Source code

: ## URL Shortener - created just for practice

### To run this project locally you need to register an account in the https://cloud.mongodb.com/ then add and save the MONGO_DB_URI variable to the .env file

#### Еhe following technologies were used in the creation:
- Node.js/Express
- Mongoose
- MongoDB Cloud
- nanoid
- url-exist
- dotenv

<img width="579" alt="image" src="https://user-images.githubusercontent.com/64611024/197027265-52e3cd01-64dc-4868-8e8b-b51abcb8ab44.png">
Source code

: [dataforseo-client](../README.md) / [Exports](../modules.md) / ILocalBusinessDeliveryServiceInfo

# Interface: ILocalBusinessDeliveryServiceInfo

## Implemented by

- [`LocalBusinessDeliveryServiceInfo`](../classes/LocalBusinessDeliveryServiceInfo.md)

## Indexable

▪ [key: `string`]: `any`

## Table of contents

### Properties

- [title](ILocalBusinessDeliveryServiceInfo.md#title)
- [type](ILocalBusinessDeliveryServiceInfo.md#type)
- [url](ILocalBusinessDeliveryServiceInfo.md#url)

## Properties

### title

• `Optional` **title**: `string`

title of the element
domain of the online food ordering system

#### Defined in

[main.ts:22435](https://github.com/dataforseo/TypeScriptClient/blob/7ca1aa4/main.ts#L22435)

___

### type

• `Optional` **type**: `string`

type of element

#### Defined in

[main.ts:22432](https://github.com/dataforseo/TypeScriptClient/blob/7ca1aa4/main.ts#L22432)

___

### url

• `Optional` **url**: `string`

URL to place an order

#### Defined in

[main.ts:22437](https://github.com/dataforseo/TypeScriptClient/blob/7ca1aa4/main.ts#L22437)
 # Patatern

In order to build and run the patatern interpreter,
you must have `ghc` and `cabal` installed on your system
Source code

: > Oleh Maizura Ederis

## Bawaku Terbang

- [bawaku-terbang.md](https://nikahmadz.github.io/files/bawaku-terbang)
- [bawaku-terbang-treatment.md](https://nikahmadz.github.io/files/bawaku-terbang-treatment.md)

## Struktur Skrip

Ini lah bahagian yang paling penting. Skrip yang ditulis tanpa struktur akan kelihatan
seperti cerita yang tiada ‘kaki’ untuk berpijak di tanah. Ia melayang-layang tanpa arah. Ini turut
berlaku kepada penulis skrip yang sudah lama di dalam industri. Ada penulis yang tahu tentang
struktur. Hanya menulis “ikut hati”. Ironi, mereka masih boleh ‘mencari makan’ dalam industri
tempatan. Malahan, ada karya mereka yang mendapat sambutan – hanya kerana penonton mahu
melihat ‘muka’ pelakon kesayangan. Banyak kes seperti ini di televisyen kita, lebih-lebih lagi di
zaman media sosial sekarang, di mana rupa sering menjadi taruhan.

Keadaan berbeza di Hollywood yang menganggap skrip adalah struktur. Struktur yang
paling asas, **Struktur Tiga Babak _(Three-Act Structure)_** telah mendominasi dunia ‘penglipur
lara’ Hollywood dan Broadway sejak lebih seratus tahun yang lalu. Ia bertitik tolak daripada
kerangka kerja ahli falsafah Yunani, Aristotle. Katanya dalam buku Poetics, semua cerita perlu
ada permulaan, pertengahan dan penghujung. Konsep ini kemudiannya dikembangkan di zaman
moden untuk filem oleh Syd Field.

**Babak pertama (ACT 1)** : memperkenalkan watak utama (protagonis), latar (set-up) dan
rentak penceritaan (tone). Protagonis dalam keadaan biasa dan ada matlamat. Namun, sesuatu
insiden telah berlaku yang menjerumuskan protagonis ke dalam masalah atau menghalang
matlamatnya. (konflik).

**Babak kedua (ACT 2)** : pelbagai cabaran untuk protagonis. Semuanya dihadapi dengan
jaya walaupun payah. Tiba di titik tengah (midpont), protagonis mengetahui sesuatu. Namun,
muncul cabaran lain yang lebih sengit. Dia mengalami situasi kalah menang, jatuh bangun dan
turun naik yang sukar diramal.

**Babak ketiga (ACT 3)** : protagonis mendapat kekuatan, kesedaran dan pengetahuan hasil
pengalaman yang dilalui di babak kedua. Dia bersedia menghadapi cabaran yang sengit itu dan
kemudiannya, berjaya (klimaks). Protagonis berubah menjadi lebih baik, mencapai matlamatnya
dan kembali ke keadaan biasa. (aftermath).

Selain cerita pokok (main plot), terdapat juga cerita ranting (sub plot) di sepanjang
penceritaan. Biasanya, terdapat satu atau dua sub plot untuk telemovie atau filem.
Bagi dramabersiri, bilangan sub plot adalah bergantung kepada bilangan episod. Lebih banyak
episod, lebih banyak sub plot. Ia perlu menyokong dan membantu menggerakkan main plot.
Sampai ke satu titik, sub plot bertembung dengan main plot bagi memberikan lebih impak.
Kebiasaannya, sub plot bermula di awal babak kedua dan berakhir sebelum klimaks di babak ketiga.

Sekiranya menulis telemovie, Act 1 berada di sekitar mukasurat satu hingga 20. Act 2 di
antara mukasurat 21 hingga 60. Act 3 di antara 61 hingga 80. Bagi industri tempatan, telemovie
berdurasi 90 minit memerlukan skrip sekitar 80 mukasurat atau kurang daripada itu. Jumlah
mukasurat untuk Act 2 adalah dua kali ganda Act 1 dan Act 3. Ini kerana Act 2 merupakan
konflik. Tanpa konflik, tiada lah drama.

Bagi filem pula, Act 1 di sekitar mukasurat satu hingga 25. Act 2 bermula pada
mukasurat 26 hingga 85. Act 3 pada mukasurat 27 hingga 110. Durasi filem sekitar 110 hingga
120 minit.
━━━━━━━━━━
Exercise brief:
Reproduce, character for character, only the lines of the preceding data that start at the line with "Selain cerita pokok" and end at the line with "episod, lebih banyak", both included.

Task result:
Selain cerita pokok (main plot), terdapat juga cerita ranting (sub plot) di sepanjang
penceritaan. Biasanya, terdapat satu atau dua sub plot untuk telemovie atau filem.
Bagi dramabersiri, bilangan sub plot adalah bergantung kepada bilangan episod. Lebih banyak
episod, lebih banyak sub plot. Ia perlu menyokong dan membantu menggerakkan main plot.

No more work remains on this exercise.